Open iho opened this issue 8 years ago • 9 comments

Hi!

Thanks for this useful and excellent utile!

Can you implement in-memory buffer option to allow not write so often to disk?

iho avatar Jul 31 '16 14:07 iho

Hi @iho,

Have you tried playing with the buffer_size option in the axelrc file?

It's not particularly well-documented, but this is the one:

https://github.com/eribertomota/axel/blob/master/doc/axelrc.example#L65-L70

The axelrc file itself is mentioned in the manpage:

https://github.com/eribertomota/axel/blob/master/man/axel.txt#L93-L96

sdt avatar Jul 31 '16 22:07 sdt

I suspect the default settings for a lot of these configuration parameters were chosen 15+ years ago.

It may be worth re-examining some of these from a 2016 perspective. 5kb seems rather small.

sdt avatar Jul 31 '16 22:07 sdt

Have you tried playing with the buffer_size option in the axelrc file?

No.

@sdt thanks for help!

iho avatar Aug 01 '16 11:08 iho

I set but it still change file every second.

cat ~/.axelrc
num_connections = 10
buffer_size = 512000000

iho avatar Aug 01 '16 11:08 iho

I've had a bit of a look into this.

What's happening is that tcp_read tries to read a full buffer's worth, but returns only what the underlying socket read returns (I was getting 1440 bytes - most likely the MTU). This is then written to disk.

You're right - it doesn't matter how big you make the buffer - once you hit the MTU limit, that effectively becomes the buffer size.

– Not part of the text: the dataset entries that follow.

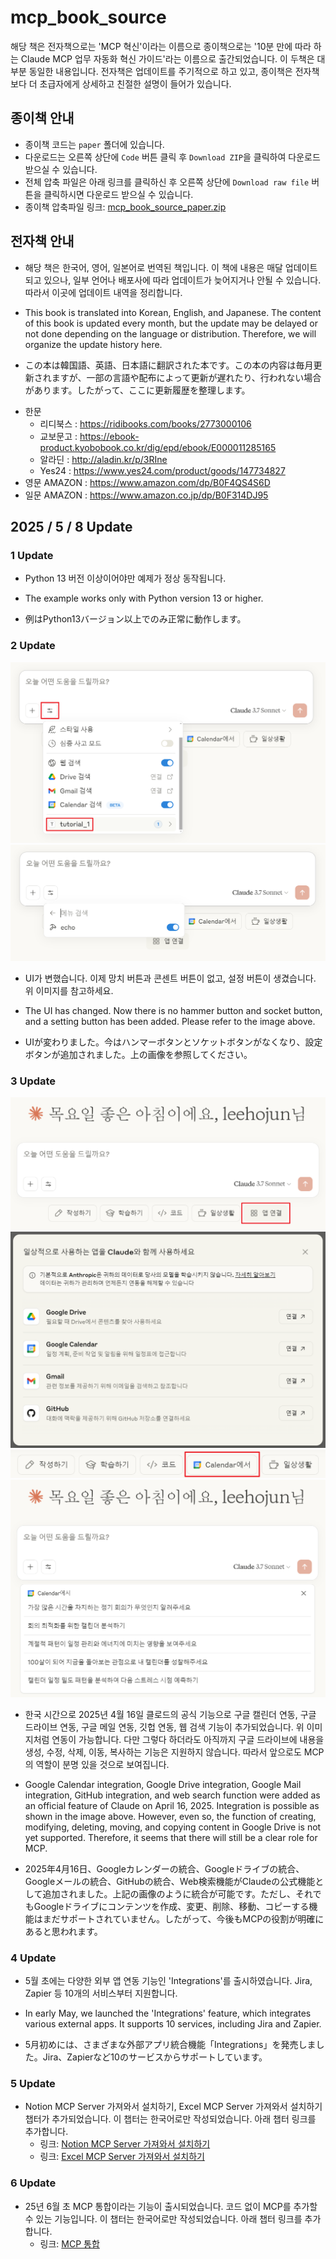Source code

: # mcp_book_source

해당 책은 전자책으로는 'MCP 혁신'이라는 이름으로 종이책으로는 '10분 만에 따라 하는 Claude MCP 업무 자동화 혁신 가이드'라는 이름으로 출간되었습니다. 이 두책은 대부분 동일한 내용입니다. 전자책은 업데이트를 주기적으로 하고 있고, 종이책은 전자책보다 더 초급자에게 상세하고 친절한 설명이 들어가 있습니다.

## 종이책 안내

* 종이책 코드는 `paper` 폴더에 있습니다.
* 다운로드는 오른쪽 상단에 `Code` 버튼 클릭 후 `Download ZIP`을 클릭하여 다운로드 받으실 수 있습니다.
* 전체 압축 파일은 아래 링크를 클릭하신 후 오른쪽 상단에 `Download raw file` 버튼을 클릭하시면 다운로드 받으실 수 있습니다.
* 종이책 압축파일 링크: [mcp_book_source_paper.zip](https://github.com/weniv/mcp_book_source/blob/main/paper.zip)

## 전자책 안내

* 해당 책은 한국어, 영어, 일본어로 번역된 책입니다. 이 책에 내용은 매달 업데이트 되고 있으나, 일부 언어나 배포사에 따라 업데이트가 늦어지거나 안될 수 있습니다. 따라서 이곳에 업데이트 내역을 정리합니다.

* This book is translated into Korean, English, and Japanese. The content of this book is updated every month, but the update may be delayed or not done depending on the language or distribution. Therefore, we will organize the update history here.

* この本は韓国語、英語、日本語に翻訳された本です。この本の内容は毎月更新されますが、一部の言語や配布によって更新が遅れたり、行われない場合があります。したがって、ここに更新履歴を整理します。

- 한문
   - 리디북스 : https://ridibooks.com/books/2773000106
   - 교보문고 : https://ebook-product.kyobobook.co.kr/dig/epd/ebook/E000011285165
   - 알라딘 : http://aladin.kr/p/3RIne
   - Yes24 : https://www.yes24.com/product/goods/147734827
- 영문 AMAZON : https://www.amazon.com/dp/B0F4QS4S6D
- 일문 AMAZON : https://www.amazon.co.jp/dp/B0F314DJ95

## 2025 / 5 / 8 Update

### 1 Update

* Python 13 버전 이상이어야만 예제가 정상 동작됩니다.

* The example works only with Python version 13 or higher.

* 例はPython13バージョン以上でのみ正常に動作します。

### 2 Update

![](./resource/images/설정1.png)
![](./resource/images/설정2.png)

* UI가 변했습니다. 이제 망치 버튼과 콘센트 버튼이 없고, 설정 버튼이 생겼습니다. 위 이미지를 참고하세요.

* The UI has changed. Now there is no hammer button and socket button, and a setting button has been added. Please refer to the image above.

* UIが変わりました。今はハンマーボタンとソケットボタンがなくなり、設定ボタンが追加されました。上の画像を参照してください。

### 3 Update

![](./resource/images/연동1.png)
![](./resource/images/연동2.png)
![](./resource/images/연동3.png)
![](./resource/images/연동4.png)

* 한국 시간으로 2025년 4월 16일 클로드의 공식 기능으로 구글 캘린더 연동, 구글 드라이브 연동, 구글 메일 연동, 깃헙 연동, 웹 검색 기능이 추가되었습니다. 위 이미지처럼 연동이 가능합니다. 다만 그렇다 하더라도 아직까지 구글 드라이브에 내용을 생성, 수정, 삭제, 이동, 복사하는 기능은 지원하지 않습니다. 따라서 앞으로도 MCP의 역할이 분명 있을 것으로 보여집니다.

* Google Calendar integration, Google Drive integration, Google Mail integration, GitHub integration, and web search function were added as an official feature of Claude on April 16, 2025. Integration is possible as shown in the image above. However, even so, the function of creating, modifying, deleting, moving, and copying content in Google Drive is not yet supported. Therefore, it seems that there will still be a clear role for MCP.

* 2025年4月16日、Googleカレンダーの統合、Googleドライブの統合、Googleメールの統合、GitHubの統合、Web検索機能がClaudeの公式機能として追加されました。上記の画像のように統合が可能です。ただし、それでもGoogleドライブにコンテンツを作成、変更、削除、移動、コピーする機能はまだサポートされていません。したがって、今後もMCPの役割が明確にあると思われます。

### 4 Update

* 5월 초에는 다양한 외부 앱 연동 기능인 'Integrations'를 출시하였습니다. Jira, Zapier 등 10개의 서비스부터 지원합니다.

* In early May, we launched the 'Integrations' feature, which integrates various external apps. It supports 10 services, including Jira and Zapier.

* 5月初めには、さまざまな外部アプリ統合機能「Integrations」を発売しました。Jira、Zapierなど10のサービスからサポートしています。


### 5 Update

* Notion MCP Server 가져와서 설치하기, Excel MCP Server 가져와서 설치하기 챕터가 추가되었습니다. 이 챕터는 한국어로만 작성되었습니다. 아래 챕터 링크를 추가합니다.
    * 링크: [Notion MCP Server 가져와서 설치하기](https://paullabworkspace.notion.site/4-1-Notion-MCP-Server-1edebf76ee8a8001a12ffe15d67b1b23?pvs=4)
    * 링크: [Excel MCP Server 가져와서 설치하기](https://paullabworkspace.notion.site/4-2-Excel-MCP-Server-1edebf76ee8a80debf15c6ee230c3ca6?pvs=4)


### 6 Update
* 25년 6월 초 MCP 통합이라는 기능이 출시되었습니다. 코드 없이 MCP를 추가할 수 있는 기능입니다. 이 챕터는 한국어로만 작성되었습니다. 아래 챕터 링크를 추가합니다.
    * 링크: [MCP 통합](https://paullabworkspace.notion.site/MCP-20bebf76ee8a8078afc0ed36439ea00c?source=copy_link)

There's at least two things that would need to be done to fix this:

  1. replace the global shared buffer in axel.c by per-connection buffers
  2. rather than write out each little piece that comes in, only write the buffers as they fill up

Care would need to be taken with the second part to make sure buffers get flushed correctly, in particular when saving the state of a partial transfer.

What problems are these frequent writes causing for you @iho ?

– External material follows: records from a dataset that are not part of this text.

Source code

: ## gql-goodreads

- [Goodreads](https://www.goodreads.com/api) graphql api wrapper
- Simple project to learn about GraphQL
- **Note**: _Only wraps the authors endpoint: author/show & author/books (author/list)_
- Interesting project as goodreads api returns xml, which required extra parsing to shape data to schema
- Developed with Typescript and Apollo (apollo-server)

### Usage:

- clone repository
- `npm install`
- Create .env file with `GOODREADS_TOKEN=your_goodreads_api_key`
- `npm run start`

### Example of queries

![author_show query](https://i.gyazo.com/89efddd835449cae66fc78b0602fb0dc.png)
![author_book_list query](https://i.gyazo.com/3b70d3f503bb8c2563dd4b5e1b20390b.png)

sdt avatar Aug 08 '16 11:08 sdt

I don't think axel should optimize the write operations, the filesystem is probably already taking care of this. I don't believe that each write corresponds to a real write to disk.

ordex avatar Sep 02 '17 14:09 ordex

Whether every write corresponds to "physical" disk activity depends on a wide variety of OS- and environment-specific concerns and is nearly impossible to determine. With sufficient abstraction layers (e.g. virtualization, RAID controllers) you cannot even guarantee a physical write to disk. Unfortunately, the opposite (the goal here) can be tricky.

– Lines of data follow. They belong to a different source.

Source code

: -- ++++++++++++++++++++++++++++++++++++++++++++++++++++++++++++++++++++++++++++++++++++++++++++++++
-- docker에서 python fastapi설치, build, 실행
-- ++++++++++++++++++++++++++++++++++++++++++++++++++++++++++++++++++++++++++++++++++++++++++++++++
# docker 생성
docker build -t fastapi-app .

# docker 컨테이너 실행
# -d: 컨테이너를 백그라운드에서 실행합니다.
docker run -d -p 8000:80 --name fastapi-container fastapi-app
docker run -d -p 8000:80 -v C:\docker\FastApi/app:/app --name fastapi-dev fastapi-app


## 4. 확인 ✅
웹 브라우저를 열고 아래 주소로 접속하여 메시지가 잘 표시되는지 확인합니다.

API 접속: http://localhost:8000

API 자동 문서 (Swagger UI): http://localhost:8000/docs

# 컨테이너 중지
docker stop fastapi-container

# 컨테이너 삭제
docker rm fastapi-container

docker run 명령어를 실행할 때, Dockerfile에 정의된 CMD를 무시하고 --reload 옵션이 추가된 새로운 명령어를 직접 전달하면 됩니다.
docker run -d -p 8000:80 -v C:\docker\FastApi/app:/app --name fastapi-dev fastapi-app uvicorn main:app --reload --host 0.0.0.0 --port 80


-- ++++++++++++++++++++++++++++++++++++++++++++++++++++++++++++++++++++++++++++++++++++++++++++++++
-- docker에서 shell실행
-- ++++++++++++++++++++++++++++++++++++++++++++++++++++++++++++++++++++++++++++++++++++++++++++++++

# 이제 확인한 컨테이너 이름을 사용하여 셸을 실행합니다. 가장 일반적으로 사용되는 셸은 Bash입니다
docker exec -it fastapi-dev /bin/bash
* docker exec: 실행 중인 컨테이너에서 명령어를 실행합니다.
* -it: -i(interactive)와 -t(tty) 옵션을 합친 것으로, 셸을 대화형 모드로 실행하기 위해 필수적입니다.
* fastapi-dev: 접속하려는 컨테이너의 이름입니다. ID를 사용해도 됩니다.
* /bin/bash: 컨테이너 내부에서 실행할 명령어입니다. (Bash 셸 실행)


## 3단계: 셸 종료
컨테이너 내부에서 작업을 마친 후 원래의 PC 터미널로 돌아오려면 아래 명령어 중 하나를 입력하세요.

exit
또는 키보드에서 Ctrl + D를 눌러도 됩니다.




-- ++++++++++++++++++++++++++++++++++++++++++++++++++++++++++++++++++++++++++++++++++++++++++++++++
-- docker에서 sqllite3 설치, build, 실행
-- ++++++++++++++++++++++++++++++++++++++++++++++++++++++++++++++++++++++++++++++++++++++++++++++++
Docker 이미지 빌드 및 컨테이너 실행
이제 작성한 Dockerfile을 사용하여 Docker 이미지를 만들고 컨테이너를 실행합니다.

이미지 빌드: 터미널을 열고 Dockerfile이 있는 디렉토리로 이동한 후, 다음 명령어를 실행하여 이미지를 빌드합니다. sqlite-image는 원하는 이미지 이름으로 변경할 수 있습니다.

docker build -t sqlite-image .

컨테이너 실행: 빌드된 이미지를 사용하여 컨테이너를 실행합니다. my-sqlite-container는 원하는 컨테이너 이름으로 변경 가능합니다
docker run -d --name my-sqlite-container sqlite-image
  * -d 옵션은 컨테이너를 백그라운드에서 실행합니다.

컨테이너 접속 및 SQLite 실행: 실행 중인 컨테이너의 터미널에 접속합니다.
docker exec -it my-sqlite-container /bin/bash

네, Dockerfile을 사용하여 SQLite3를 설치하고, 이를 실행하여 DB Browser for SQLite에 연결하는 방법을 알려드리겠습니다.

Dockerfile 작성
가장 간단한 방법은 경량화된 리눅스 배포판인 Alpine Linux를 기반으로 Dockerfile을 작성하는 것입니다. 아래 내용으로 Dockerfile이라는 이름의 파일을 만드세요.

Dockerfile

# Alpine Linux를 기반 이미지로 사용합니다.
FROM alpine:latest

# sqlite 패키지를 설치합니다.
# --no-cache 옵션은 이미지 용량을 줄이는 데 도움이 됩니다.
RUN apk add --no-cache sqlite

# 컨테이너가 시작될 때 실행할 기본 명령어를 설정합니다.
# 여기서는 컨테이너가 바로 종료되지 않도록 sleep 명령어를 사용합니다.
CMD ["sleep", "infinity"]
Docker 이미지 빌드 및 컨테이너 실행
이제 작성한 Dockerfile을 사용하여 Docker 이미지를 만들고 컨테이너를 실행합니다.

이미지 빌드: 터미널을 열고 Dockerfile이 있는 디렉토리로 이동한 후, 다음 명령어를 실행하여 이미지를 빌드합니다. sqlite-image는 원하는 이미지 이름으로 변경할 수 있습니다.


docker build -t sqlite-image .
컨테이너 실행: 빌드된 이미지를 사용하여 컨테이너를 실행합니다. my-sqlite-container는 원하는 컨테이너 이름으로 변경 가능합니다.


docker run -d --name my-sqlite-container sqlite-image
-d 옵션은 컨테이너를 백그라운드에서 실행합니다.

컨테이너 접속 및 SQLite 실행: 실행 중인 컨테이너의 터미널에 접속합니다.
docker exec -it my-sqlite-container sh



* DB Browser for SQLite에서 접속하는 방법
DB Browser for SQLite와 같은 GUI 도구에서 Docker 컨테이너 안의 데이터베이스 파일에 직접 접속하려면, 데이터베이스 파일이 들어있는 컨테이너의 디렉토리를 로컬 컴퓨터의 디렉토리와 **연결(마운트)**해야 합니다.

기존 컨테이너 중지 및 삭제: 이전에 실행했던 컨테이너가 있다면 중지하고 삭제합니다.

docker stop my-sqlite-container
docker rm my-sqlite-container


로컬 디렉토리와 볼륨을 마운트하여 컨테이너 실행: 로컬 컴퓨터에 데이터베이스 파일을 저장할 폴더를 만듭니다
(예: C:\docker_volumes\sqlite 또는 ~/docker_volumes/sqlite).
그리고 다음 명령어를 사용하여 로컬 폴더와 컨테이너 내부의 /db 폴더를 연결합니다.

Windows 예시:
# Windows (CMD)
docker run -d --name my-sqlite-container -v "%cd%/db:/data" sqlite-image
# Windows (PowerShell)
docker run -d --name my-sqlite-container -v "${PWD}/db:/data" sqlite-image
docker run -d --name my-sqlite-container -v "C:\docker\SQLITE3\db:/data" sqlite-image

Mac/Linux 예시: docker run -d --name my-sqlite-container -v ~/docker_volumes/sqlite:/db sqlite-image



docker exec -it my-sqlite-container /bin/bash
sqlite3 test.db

An easier way to implement this (for certain values of "easier"...) might be to go off in a different direction and use mmap(2). On every platform I'm aware of, writes to mmap'ed memory translates directly to sparse writes, completely avoiding the need for lseek(2) and manual offset management. And as long as you avoid fsync (et al.) those writes should all be buffered at the kernel's convenience.

There are many obvious downsides, of course - most notably that 32-bit platforms would be limited to downloading 2GB files (and in reality not even quite that big). Also unusable for files where the length is not known in advance. Also makes resuming harder, etc., etc., etc. so I don't actually recommend doing this, just pointing out an obvious way to eliminate the write-per-write behaviour.

athompso avatar Nov 18 '18 16:11 athompso

@athompso is right; that's the direction we should go.

We don't need to map the whole files, just the chunk we're working on, and it would be a good idea to limit that to some smaller (configurable) size, e.g. 64MB.

It's not a problem for unknown sizes, we just need to call ftruncate when finished.

ismaell avatar Feb 12 '19 13:02 ismaell

Hi folks, I just let you know this related topic : https://unix.stackexchange.com/questions/742308/horrible-wget-download-speed-to-cifs-mount-local-download-and-cp-to-share-is-fi/753130#753130

in short : using axel with default settings to download on a mounted CIF (smb) drive has poor performances supposedely because of buffer small size.